By Christmas, I looked awful, but my sick brain told me I looked fine. My clothes were falling off. I was close to 100 lbs, which at 5′ 6″ is not good. I preferred photos taken from a distance, like this one:
See this picture of Florida? Taken from space? I love it. What I don’t love is that I feel as if I am right there in it. My head is floating around somewhere above my shoulders, my ears are leaking, and I have a cough so deep it feels like it is coming from my stomach.
All add up to bolster my excuse for falling off of the NaBloPoMo challenge the very first week.
Which I at first attempted to rectify as any good addict would. Addicts are clever, totally self-deluded sonofaguns.
I am smart arrogant enough to know how to back-post on a blog, and my first thought is to put yesterday’s date on this.
But of course, help me with the insanity of this, please: NO ONE CARES. I have been blogging for, what?, three months, tops. I have TWO followers (and I love them both. Thank you, followers, so so much). I tell myself I am blogging for myself, but of course that too is disingenuous. I really want to connect with you, Internet.
So let’s play this out.
I would back-date a post and put it up. Every time I then saw it, I would remember that it was back-dated. Eventually I would forget to remember this, but some little part of me would register that something was off.
That? Is an identifier of a real good addict. Tired of lying to everyone else, no longer getting a thrill from deceiving family, friends, and co-workers, we tackle the final frontier: we lie to ourselves.
And if that’s not the height of arrogance, I don’t know what is. To think it matters so much to APPEAR to meet some standard that I’ll fake it to MYSELF, because NO ONE ELSE IS EVEN LOOKING.
And I so do want to form an honest relationship with you, cyber-friends. So I will publish this and not look back.
I feel more like an alcoholic now than I did before I stopped drinking.
Last night in the Sky Club (an airport lounge — a perk left over from my travelling days) I realized I could drink with impunity. My only witness would be myself. This new self that tells on herself. So i didn’t drink.
My first reaction to the Orlando airport upon landing was to take a deep breath, love the smell, and feel at home. I love that stupid airport.
Then the day sank. Mom was nervous to have me around. They’re acting like the (heavily fallen) saintly daughter has come home forever. There was talk of how to divide up grocery duties and do I want to get a car.
I wanted to run back to Arizona. To Jon. To the house I own and have created. I wanted to go home!
I AM SO MIXED UP. What is wrong with me? I wish I had more of a community here. I love reading the blogs but am not interacting with bloggers yet. I wish I had some people to comment. I am cyber-lonely.

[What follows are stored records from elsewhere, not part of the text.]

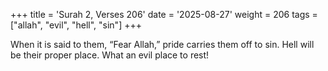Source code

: +++
title = 'Surah 2, Verses 206'
date = '2025-08-27'
weight = 206
tags = ["allah", "evil", "hell", "sin"]
+++

When it is said to them, “Fear Allah,” pride carries them off to sin. Hell will be their proper place. What an evil place to rest!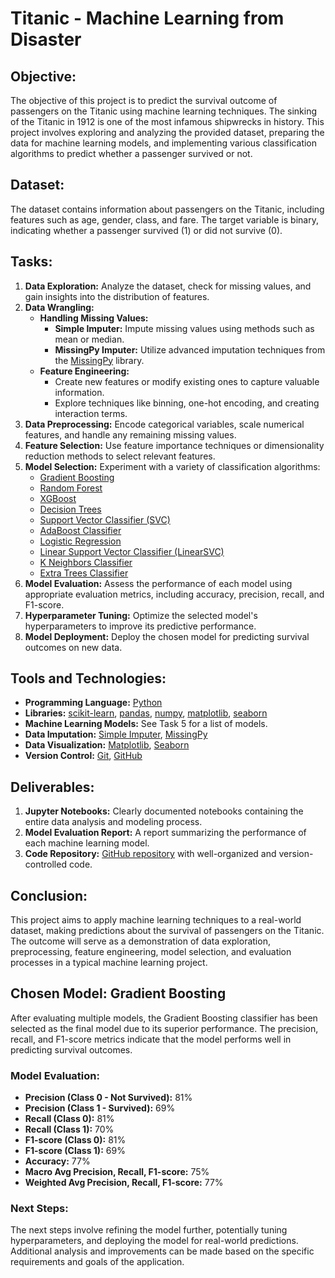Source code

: # Titanic - Machine Learning from Disaster

## Objective:
The objective of this project is to predict the survival outcome of passengers on the Titanic using machine learning techniques. The sinking of the Titanic in 1912 is one of the most infamous shipwrecks in history. This project involves exploring and analyzing the provided dataset, preparing the data for machine learning models, and implementing various classification algorithms to predict whether a passenger survived or not.

## Dataset:
The dataset contains information about passengers on the Titanic, including features such as age, gender, class, and fare. The target variable is binary, indicating whether a passenger survived (1) or did not survive (0).

## Tasks:
1. **Data Exploration:** Analyze the dataset, check for missing values, and gain insights into the distribution of features.
2. **Data Wrangling:**
    - **Handling Missing Values:**
        - **Simple Imputer:** Impute missing values using methods such as mean or median.
        - **MissingPy Imputer:** Utilize advanced imputation techniques from the [MissingPy](https://pypi.org/project/missingpy/) library.
    - **Feature Engineering:**
        - Create new features or modify existing ones to capture valuable information.
        - Explore techniques like binning, one-hot encoding, and creating interaction terms.
3. **Data Preprocessing:** Encode categorical variables, scale numerical features, and handle any remaining missing values.
4. **Feature Selection:** Use feature importance techniques or dimensionality reduction methods to select relevant features.
5. **Model Selection:** Experiment with a variety of classification algorithms:
    - [Gradient Boosting](https://scikit-learn.org/stable/modules/ensemble.html#gradient-boosting)
    - [Random Forest](https://scikit-learn.org/stable/modules/ensemble.html#random-forests)
    - [XGBoost](https://xgboost.readthedocs.io/en/latest/)
    - [Decision Trees](https://scikit-learn.org/stable/modules/tree.html)
    - [Support Vector Classifier (SVC)](https://scikit-learn.org/stable/modules/svm.html#svc)
    - [AdaBoost Classifier](https://scikit-learn.org/stable/modules/ensemble.html#adaboost)
    - [Logistic Regression](https://scikit-learn.org/stable/modules/linear_model.html#logistic-regression)
    - [Linear Support Vector Classifier (LinearSVC)](https://scikit-learn.org/stable/modules/svm.html#linear-svm)
    - [K Neighbors Classifier](https://scikit-learn.org/stable/modules/neighbors.html#classification)
    - [Extra Trees Classifier](https://scikit-learn.org/stable/modules/ensemble.html#extremely-randomized-trees)
6. **Model Evaluation:** Assess the performance of each model using appropriate evaluation metrics, including accuracy, precision, recall, and F1-score.
7. **Hyperparameter Tuning:** Optimize the selected model's hyperparameters to improve its predictive performance.
8. **Model Deployment:** Deploy the chosen model for predicting survival outcomes on new data.

## Tools and Technologies:
- **Programming Language:** [Python](https://www.python.org/)
- **Libraries:** [scikit-learn](https://scikit-learn.org/stable/), [pandas](https://pandas.pydata.org/), [numpy](https://numpy.org/), [matplotlib](https://matplotlib.org/), [seaborn](https://seaborn.pydata.org/)
- **Machine Learning Models:** See Task 5 for a list of models.
- **Data Imputation:** [Simple Imputer](https://scikit-learn.org/stable/modules/impute.html#simpleimputer), [MissingPy](https://pypi.org/project/missingpy/)
- **Data Visualization:** [Matplotlib](https://matplotlib.org/), [Seaborn](https://seaborn.pydata.org/)
- **Version Control:** [Git](https://git-scm.com/), [GitHub](https://github.com/)

## Deliverables:
1. **Jupyter Notebooks:** Clearly documented notebooks containing the entire data analysis and modeling process.
2. **Model Evaluation Report:** A report summarizing the performance of each machine learning model.
3. **Code Repository:** [GitHub repository](https://github.com/) with well-organized and version-controlled code.

## Conclusion:
This project aims to apply machine learning techniques to a real-world dataset, making predictions about the survival of passengers on the Titanic. The outcome will serve as a demonstration of data exploration, preprocessing, feature engineering, model selection, and evaluation processes in a typical machine learning project.

## Chosen Model: Gradient Boosting
After evaluating multiple models, the Gradient Boosting classifier has been selected as the final model due to its superior performance. The precision, recall, and F1-score metrics indicate that the model performs well in predicting survival outcomes.

### Model Evaluation:
- **Precision (Class 0 - Not Survived):** 81%
- **Precision (Class 1 - Survived):** 69%
- **Recall (Class 0):** 81%
- **Recall (Class 1):** 70%
- **F1-score (Class 0):** 81%
- **F1-score (Class 1):** 69%
- **Accuracy:** 77%
- **Macro Avg Precision, Recall, F1-score:** 75%
- **Weighted Avg Precision, Recall, F1-score:** 77%

### Next Steps:
The next steps involve refining the model further, potentially tuning hyperparameters, and deploying the model for real-world predictions. Additional analysis and improvements can be made based on the specific requirements and goals of the application.
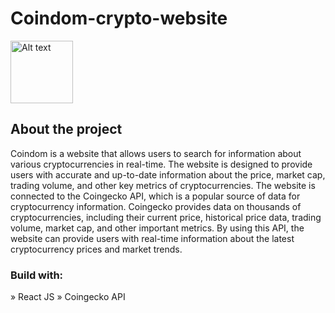 ﻿# Coindom-crypto-website
 
 <img src="https://user-images.githubusercontent.com/105128267/220607693-29987a1c-8f0d-4835-9bfe-3b5c9f326b17.png" alt="Alt text" title="Optional title" width="100px">


## About the project
Coindom is a website that allows users to search for information about various cryptocurrencies in real-time. The website is designed to provide users with accurate and up-to-date information about the price, market cap, trading volume, and other key metrics of cryptocurrencies.
The website is connected to the Coingecko API, which is a popular source of data for cryptocurrency information. Coingecko provides data on thousands of cryptocurrencies, including their current price, historical price data, trading volume, market cap, and other important metrics. By using this API, the website can provide users with real-time information about the latest cryptocurrency prices and market trends.

### Build with:
» React JS
» Coingecko API
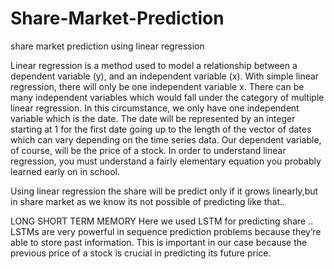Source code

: # Share-Market-Prediction
share market prediction using linear regression

Linear regression is a method used to model a  relationship between a dependent variable (y), and an independent variable (x). With simple linear regression, there will only be one independent variable x. There can be many independent variables which would fall under the category of multiple linear regression. In this circumstance, we only have one independent variable which is the date. The date will be represented by an integer starting at 1 for the first date going up to the length of the vector of dates which can vary depending on the time series data. Our dependent variable, of course, will be the price of a stock. In order to understand linear regression, you must understand a fairly elementary equation you probably learned early on in school.

Using linear regression the share will be predict only if it grows linearly,but in share market as we know its not possible of predicting like that..

LONG SHORT TERM MEMORY
Here we used LSTM for predicting share ..
LSTMs are very powerful in sequence prediction problems because they’re able to store past information. 
This is important in our case because the previous price of a stock is crucial in predicting its future price.

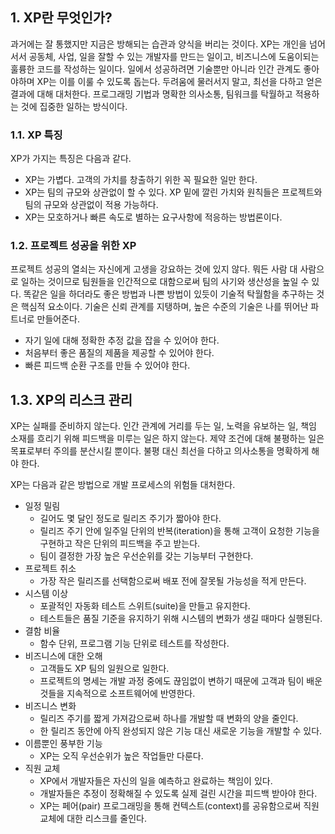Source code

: 
## 1. XP란 무엇인가?

과거에는 잘 통했지만 지금은 방해되는 습관과 양식을 버리는 것이다. 
XP는 개인을 넘어서서 공동체, 사업, 일을 잘할 수 있는 개발자를 만드는 일이고, 비즈니스에 도움이되는 훌륭한 코드를 작성하는 일이다. 
일에서 성공하려면 기술뿐만 아니라 인간 관계도 좋아야하며 XP는 이를 이룰 수 있도록 돕는다. 
두려움에 물러서지 말고, 최선을 다하고 얻은 결과에 대해 대처한다. 
프로그래밍 기법과 명확한 의사소통, 팀워크를 탁월하고 적용하는 것에 집중한 일하는 방식이다.

### 1.1. XP 특징

XP가 가지는 특징은 다음과 같다.

* XP는 가볍다. 고객의 가치를 창출하기 위한 꼭 필요한 일만 한다.
* XP는 팀의 규모와 상관없이 할 수 있다. XP 밑에 깔린 가치와 원칙들은 프로젝트와 팀의 규모와 상관없이 적용 가능하다.
* XP는 모호하거나 빠른 속도로 별하는 요구사항에 적응하는 방법론이다.

### 1.2. 프로젝트 성공을 위한 XP

프로젝트 성공의 열쇠는 자신에게 고생을 강요하는 것에 있지 않다. 
뭐든 사람 대 사람으로 일하는 것이므로 팀원들을 인간적으로 대함으로써 팀의 사기와 생산성을 높일 수 있다. 
똑같은 일을 하더라도 좋은 방법과 나쁜 방법이 있듯이 기술적 탁월함을 추구하는 것은 핵심적 요소이다. 
기술은 신뢰 관계를 지탱하며, 높은 수준의 기술은 나를 뛰어난 파트너로 만들어준다. 

* 자기 일에 대해 정확한 추정 값을 잡을 수 있어야 한다.
* 처음부터 좋은 품질의 제품을 제공할 수 있어야 한다.
* 빠른 피드백 순환 구조를 만들 수 있어야 한다.

## 1.3. XP의 리스크 관리

XP는 실패를 준비하지 않는다. 
인간 관계에 거리를 두는 일, 노력을 유보하는 일, 책임 소재를 흐리기 위해 피드백을 미루는 일은 하지 않는다. 
제약 조건에 대해 불평하는 일은 목표로부터 주의를 분산시킬 뿐이다. 
불평 대신 최선을 다하고 의사소통을 명확하게 해야 한다. 

XP는 다음과 같은 방법으로 개발 프로세스의 위험들 대처한다. 

* 일정 밀림
    * 길어도 몇 달인 정도로 릴리즈 주기가 짧아야 한다.
    * 릴리즈 주기 안에 일주일 단위의 반복(iteration)을 통해 고객이 요청한 기능을 구현하고 작은 단위의 피드백을 주고 받는다.
    * 팀이 결정한 가장 높은 우선순위를 갖는 기능부터 구현한다.
* 프로젝트 취소
    * 가장 작은 릴리즈를 선택함으로써 배포 전에 잘못될 가능성을 적게 만든다.
* 시스템 이상
    * 포괄적인 자동화 테스트 스위트(suite)을 만들고 유지한다.
    * 테스트들은 품질 기준을 유지하기 위해 시스템의 변화가 생길 때마다 실행된다.
* 결함 비율
    * 함수 단위, 프로그램 기능 단위로 테스트를 작성한다.
* 비즈니스에 대한 오해
    * 고객들도 XP 팀의 일원으로 일한다.
    * 프로젝트의 명세는 개발 과정 중에도 끊임없이 변하기 때문에 고객과 팀이 배운 것들을 지속적으로 소프트웨어에 반영한다.
* 비즈니스 변화
    * 릴리즈 주기를 짧게 가져감으로써 하나를 개발할 때 변화의 양을 줄인다.
    * 한 릴리즈 동안에 아직 완성되지 않은 기능 대신 새로운 기능을 개발할 수 있다. 
* 이름뿐인 풍부한 기능
    * XP는 오직 우선순위가 높은 작업들만 다룬다.
* 직원 교체
    * XP에서 개발자들은 자신의 일을 예측하고 완료하는 책임이 있다.
    * 개발자들은 추정이 정확해질 수 있도록 실제 걸린 시간을 피드백 받아야 한다.
    * XP는 페어(pair) 프로그래밍을 통해 컨텍스트(context)를 공유함으로써 직원 교체에 대한 리스크를 줄인다. 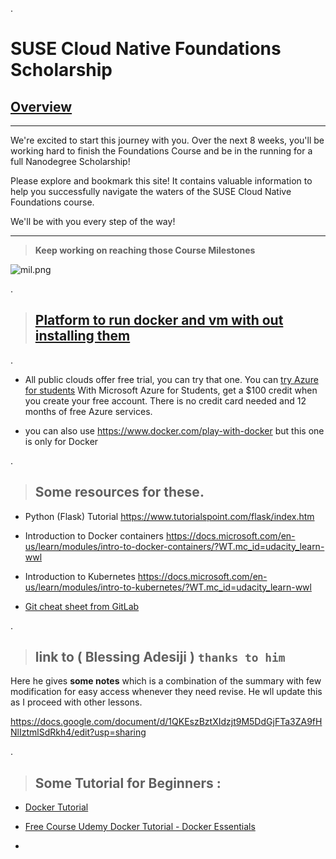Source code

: .


# SUSE Cloud Native Foundations Scholarship



## [Overview](https://sites.google.com/udacity.com/suse-cloud-native-foundations/overview?authuser=0)



----------------

We're excited to start this journey with you. Over the next 8 weeks, you'll be working hard to finish the Foundations Course and be in the running for a full Nanodegree Scholarship!

Please explore and bookmark this site! It contains valuable information to help you successfully navigate the waters of the SUSE Cloud Native Foundations course. 

We'll be with you every step of the way! 



----------------





>   **Keep working on reaching those Course Milestones**


![mil.png](https://udacity-reviews-uploads.s3.us-west-2.amazonaws.com/_attachments/399095/1623581610/mil.png)

.



> ## [ Platform to run docker and vm with out installing them ]()


.


- All public clouds offer free trial, you can try that one. You can [try Azure for students](https://azure.microsoft.com/en-us/free/students/) With Microsoft Azure for Students, get a $100 credit when you create your free account. There is no credit card needed and 12 months of free Azure services.


- you can also use https://www.docker.com/play-with-docker but this one is only for Docker


.


 > ## Some resources for these.


- Python (Flask) Tutorial
https://www.tutorialspoint.com/flask/index.htm

- Introduction to Docker containers
https://docs.microsoft.com/en-us/learn/modules/intro-to-docker-containers/?WT.mc_id=udacity_learn-wwl

- Introduction to Kubernetes
https://docs.microsoft.com/en-us/learn/modules/intro-to-kubernetes/?WT.mc_id=udacity_learn-wwl


- [Git cheat sheet from GitLab](https://about.gitlab.com/images/press/git-cheat-sheet.pdf)




.


>  ## link to ( **Blessing Adesiji** ) `thanks to him` 


Here he gives **some notes** which is a combination of the summary with few modification for easy access whenever they need revise. He wll update this as I proceed with other lessons.


https://docs.google.com/document/d/1QKEszBztXIdzjt9M5DdGjFTa3ZA9fHNlIztmlSdRkh4/edit?usp=sharing



.

> ## Some Tutorial for Beginners :



 - [Docker Tutorial ](https://www.youtube.com/watch?v=fqMOX6JJhGo)

 - [Free Course Udemy  Docker Tutorial - Docker Essentials](https://www.udemy.com/course/docker-essentials/)




-
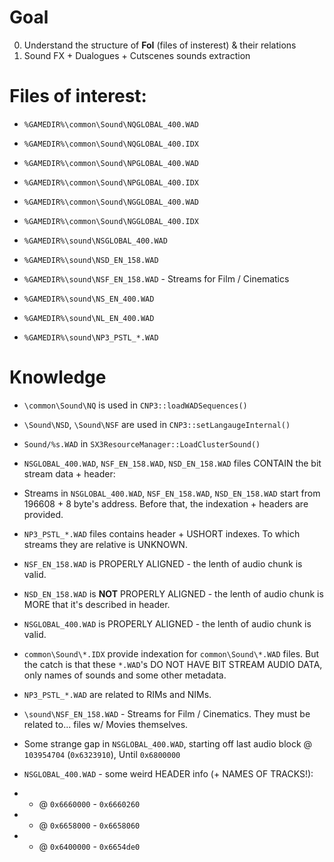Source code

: # Goal

0. Understand the structure of __FoI__ (files of insterest) & their relations
1. Sound FX + Dualogues + Cutscenes sounds extraction

# Files of interest:

<!-- * `%GAMEDIR%\sound\IMS` -->
* `%GAMEDIR%\common\Sound\NQGLOBAL_400.WAD`
* `%GAMEDIR%\common\Sound\NQGLOBAL_400.IDX`

* `%GAMEDIR%\common\Sound\NPGLOBAL_400.WAD`
* `%GAMEDIR%\common\Sound\NPGLOBAL_400.IDX`

* `%GAMEDIR%\common\Sound\NGGLOBAL_400.WAD`
* `%GAMEDIR%\common\Sound\NGGLOBAL_400.IDX`

* `%GAMEDIR%\sound\NSGLOBAL_400.WAD`

* `%GAMEDIR%\sound\NSD_EN_158.WAD`
* `%GAMEDIR%\sound\NSF_EN_158.WAD` - Streams for Film / Cinematics

* `%GAMEDIR%\sound\NS_EN_400.WAD`
* `%GAMEDIR%\sound\NL_EN_400.WAD`

* `%GAMEDIR%\sound\NP3_PSTL_*.WAD`

# Knowledge

*  `\common\Sound\NQ` is used in `CNP3::loadWADSequences()`
*  `\Sound\NSD`, `\Sound\NSF` are used in `CNP3::setLangaugeInternal()`
*  `Sound/%s.WAD` in `SX3ResourceManager::LoadClusterSound()`
*  `NSGLOBAL_400.WAD`, `NSF_EN_158.WAD`, `NSD_EN_158.WAD` files CONTAIN the bit stream data + header: <idx><channels><samplerate>
*  Streams in `NSGLOBAL_400.WAD`, `NSF_EN_158.WAD`, `NSD_EN_158.WAD` start from 196608 + 8 byte's address. Before that, the indexation + headers are provided.
*  `NP3_PSTL_*.WAD` files contains header + USHORT indexes. To which streams they are relative is UNKNOWN.
* `NSF_EN_158.WAD` is PROPERLY ALIGNED - the lenth of audio chunk is valid.
* `NSD_EN_158.WAD` is __NOT__ PROPERLY ALIGNED - the lenth of audio chunk is MORE that it's described in header.
* `NSGLOBAL_400.WAD` is PROPERLY ALIGNED - the lenth of audio chunk is valid.
* `common\Sound\*.IDX` provide indexation for `common\Sound\*.WAD` files. But the catch is that these `*.WAD`'s DO NOT HAVE BIT STREAM AUDIO DATA, only names of sounds and some other metadata.
* `NP3_PSTL_*.WAD` are related to RIMs and NIMs.
* `\sound\NSF_EN_158.WAD` - Streams for Film / Cinematics. They must be related to... files w/ Movies themselves.

* Some strange gap in `NSGLOBAL_400.WAD`, starting off last audio block @ `103954704` (`0x6323910`), Until `0x6800000`
* `NSGLOBAL_400.WAD` - some weird HEADER info (+ NAMES OF TRACKS!):
* * @ `0x6660000` - `0x6660260` 
* * @ `0x6658000` - `0x6658060`
* * @ `0x6400000` - `0x6654de0`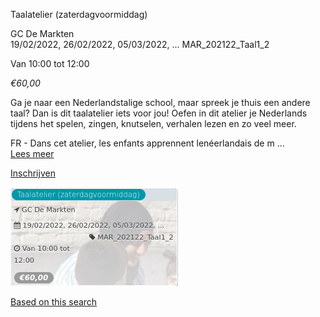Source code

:Taalatelier (zaterdagvoormiddag)

GC De Markten  
19/02/2022, 26/02/2022, 05/03/2022, ... MAR\_202122\_Taal1\_2  

Van 10:00 tot 12:00

*€60,00*

  

  

Ga je naar een Nederlandstalige school, maar spreek je thuis een andere taal? Dan is dit taalatelier iets voor jou! Oefen in dit atelier je Nederlands tijdens het spelen, zingen, knutselen, verhalen lezen en zo veel meer.  
  
FR - Dans cet atelier, les enfants apprennent lenéerlandais de m  ...  
[Lees meer](https://tickets.vgc.be/activity/subscribe/MAR_202122_Taal1_2)

[Inschrijven](https://tickets.vgc.be/activity/subscribe/MAR_202122_Taal1_2)

![](72130.png)

[Based on this search](https://tickets.vgc.be/activity/index?&vrijeplaatsen=1&Age%5B%5D=3%2C5&entity=244)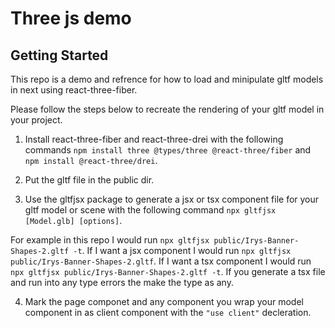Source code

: # Three js demo

## Getting Started

This repo is a demo and refrence for how to load and minipulate gltf models in next using react-three-fiber.

Please follow the steps below to recreate the rendering of your gltf model in your project.

1. Install react-three-fiber and react-three-drei with the following commands `npm install three @types/three @react-three/fiber` and `npm install @react-three/drei`.

2. Put the gltf file in the public dir.

3. Use the gltfjsx package to generate a jsx or tsx component file for your gltf model or scene with the following command `npx gltfjsx [Model.glb] [options]`.

For example in this repo I would run `npx gltfjsx public/Irys-Banner-Shapes-2.gltf -t`. If I want a jsx component I would run `npx gltfjsx public/Irys-Banner-Shapes-2.gltf`. If I want a tsx component I would run `npx gltfjsx public/Irys-Banner-Shapes-2.gltf -t`. If you generate a tsx file and run into any type errors the make the type as any.

4. Mark the page componet and any component you wrap your model component in as client component with the `"use client"` decleration.
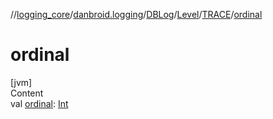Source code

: //[logging_core](../../../../../index.md)/[danbroid.logging](../../../index.md)/[DBLog](../../index.md)/[Level](../index.md)/[TRACE](index.md)/[ordinal](ordinal.md)



# ordinal  
[jvm]  
Content  
val [ordinal](ordinal.md): [Int](https://kotlinlang.org/api/latest/jvm/stdlib/kotlin/-int/index.html)  



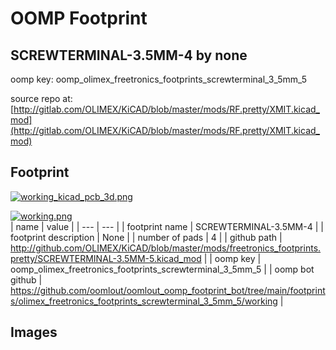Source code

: # OOMP Footprint  
## SCREWTERMINAL-3.5MM-4  by none  
  
oomp key: oomp_olimex_freetronics_footprints_screwterminal_3_5mm_5  
  
source repo at: [http://gitlab.com/OLIMEX/KiCAD/blob/master/mods/RF.pretty/XMIT.kicad_mod](http://gitlab.com/OLIMEX/KiCAD/blob/master/mods/RF.pretty/XMIT.kicad_mod)  
## Footprint  
  
[![working_kicad_pcb_3d.png](working_kicad_pcb_3d_600.png)](working_kicad_pcb_3d.png)  
  
[![working.png](working_600.png)](working.png)  
| name | value | 
| --- | --- | 
| footprint name | SCREWTERMINAL-3.5MM-4 | 
| footprint description | None | 
| number of pads | 4 | 
| github path | http://github.com/OLIMEX/KiCAD/blob/master/mods/freetronics_footprints.pretty/SCREWTERMINAL-3.5MM-5.kicad_mod | 
| oomp key | oomp_olimex_freetronics_footprints_screwterminal_3_5mm_5 | 
| oomp bot github | https://github.com/oomlout/oomlout_oomp_footprint_bot/tree/main/footprints/olimex_freetronics_footprints_screwterminal_3_5mm_5/working | 
## Images  
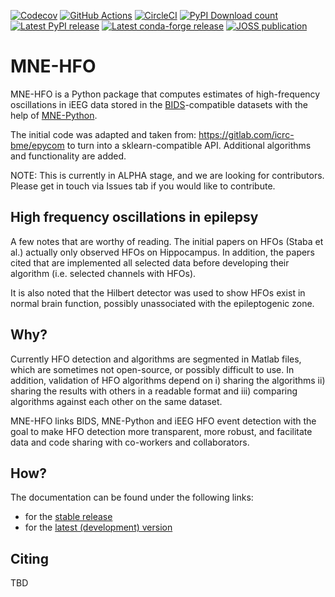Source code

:
[![Codecov](https://codecov.io/gh/mne-tools/mne-bids/branch/master/graph/badge.svg)](https://codecov.io/gh/mne-tools/mne-bids)
[![GitHub Actions](https://github.com/mne-tools/mne-bids/workflows/build/badge.svg)](https://github.com/mne-tools/mne-bids/actions)
[![CircleCI](https://circleci.com/gh/mne-tools/mne-bids.svg?style=svg)](https://circleci.com/gh/mne-tools/mne-bids)
[![PyPI Download count](https://pepy.tech/badge/mne-bids)](https://pepy.tech/project/mne-bids)
[![Latest PyPI release](https://img.shields.io/pypi/v/mne-bids.svg)](https://pypi.org/project/mne-bids/)
[![Latest conda-forge release](https://img.shields.io/conda/vn/conda-forge/mne-bids.svg)](https://anaconda.org/conda-forge/mne-bids/)
[![JOSS publication](https://joss.theoj.org/papers/5b9024503f7bea324d5e738a12b0a108/status.svg)](https://joss.theoj.org/papers/5b9024503f7bea324d5e738a12b0a108)

MNE-HFO
=======

MNE-HFO is a Python package that computes estimates of high-frequency oscillations 
in iEEG data stored in the [BIDS](https://bids.neuroimaging.io/)-compatible datasets with the help of
[MNE-Python](https://mne.tools/stable/index.html).

The initial code was adapted and taken from: https://gitlab.com/icrc-bme/epycom 
to turn into a sklearn-compatible API. Additional algorithms and functionality are 
added.

NOTE: This is currently in ALPHA stage, and we are looking for 
contributors. Please get in touch via Issues tab if you would like to
contribute.

High frequency oscillations in epilepsy
---------------------------------------
A few notes that are worthy of reading. The initial papers on HFOs (Staba et al.) 
actually only observed HFOs on Hippocampus. In addition, the papers cited that 
are implemented all selected data before developing their algorithm (i.e. selected 
channels with HFOs). 

It is also noted that the Hilbert detector was used to show HFOs
exist in normal brain function, possibly unassociated with 
the epileptogenic zone.

Why?
----
Currently HFO detection and algorithms are segmented in Matlab files,
which are sometimes not open-source, or possibly difficult to use. In 
addition, validation of HFO algorithms depend on i) sharing the algorithms 
ii) sharing the results with others in a readable format and iii) comparing 
algorithms against each other on the same dataset.

MNE-HFO links BIDS, MNE-Python and iEEG HFO event detection with the goal to make HFO 
detection more transparent, more robust, and facilitate data and code sharing with 
co-workers and collaborators.

How?
----

The documentation can be found under the following links:

- for the [stable release](https://mne.tools/mne-bids/)
- for the [latest (development) version](https://mne.tools/mne-bids/dev/index.html)

Citing
------
TBD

Then tonight I wanted to drink more than I have since May. Even kinds of liquor that I don’t like tempted me. Just one slug of vodka, my demons said — you’ll relax and no one will even know. Ha. My Self would.
When I pinch my thoughts together and look at them, I recognize that I’m far more worried about being an alcoholic and all that entails than of the actual act of not drinking. So far, that I have done, albeit with white knuckles. But I don’t want to say “no, thank you, I don’t drink” and I don’t want to envy people sipping nice Bordeaux and i don’t want to have done this to myself. I want to be NORMAL. That’s it. For the first time in my life, I want to be NORMAL.
And the scare tactics! A dieter isn’t punished for one taste of birthday cake, but an alkie? One sip and you’re doomed, or so he legends say. I don’t like that, but then again I do: it;s the only reason I didn’t drink today.